▸ What this task involves: Scan the records for "need". Show the matching lines.

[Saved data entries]
....
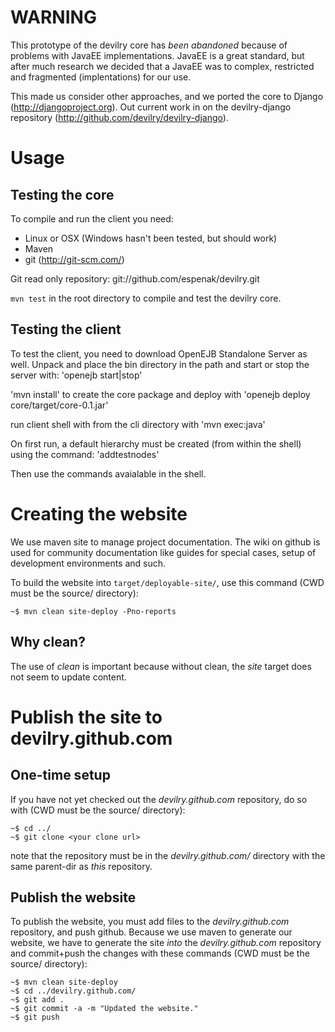 WARNING
=======

This prototype of the devilry core has *been abandoned* because of problems with
JavaEE implementations. JavaEE is a great standard, but after much research we
decided that a JavaEE was to complex, restricted and fragmented (implentations)
for our use.

This made us consider other approaches, and we ported the core to Django
(http://djangoproject.org). Out current work in on the devilry-django
repository (http://github.com/devilry/devilry-django).


Usage
=====

Testing the core
-----------------

To compile and run the client you need:

* Linux or OSX (Windows hasn't been tested, but should work)
* Maven
* git (http://git-scm.com/)



Git read only repository:
git://github.com/espenak/devilry.git


 
`mvn test` in the root directory to compile and test the devilry core.



Testing the client
-------------------

To test the client, you need to download OpenEJB Standalone Server as well. 
Unpack and place the bin directory in the path and start or stop the server with:
'openejb start|stop'

'mvn install' to create the core package and deploy with 'openejb deploy core/target/core-0.1.jar'

run client shell with from the cli directory with 'mvn exec:java'

On first run, a default hierarchy must be created (from within the shell) 
using the command:
'addtestnodes'

Then use the commands avaialable in the shell.


Creating the website
====================

We use maven site to manage project documentation. The wiki on github is used for community
documentation like guides for special cases, setup of development environments and such.

To build the website into `target/deployable-site/`, use this command (CWD must be the source/ directory):

	~$ mvn clean site-deploy -Pno-reports


Why clean?
----------

The use of *clean* is important because without clean, the *site* target does not seem to update content.



Publish the site to devilry.github.com
======================================

One-time setup
--------------

If you have not yet checked out the *devilry.github.com* repository, do so with
(CWD must be the source/ directory):

	~$ cd ../
	~$ git clone <your clone url>

note that the repository must be in the *devilry.github.com/* directory with the same parent-dir as *this* repository.


Publish the website
-------------------

To publish the website, you must add files to the *devilry.github.com* repository, and push github. Because we
use maven to generate our website, we have to generate the site *into* the *devilry.github.com* repository and
commit+push the changes with these commands (CWD must be the source/ directory):

	~$ mvn clean site-deploy
	~$ cd ../devilry.github.com/
	~$ git add .
	~$ git commit -a -m "Updated the website."
	~$ git push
....
▸ Task solution:
To compile and run the client you need:
To test the client, you need to download OpenEJB Standalone Server as well. 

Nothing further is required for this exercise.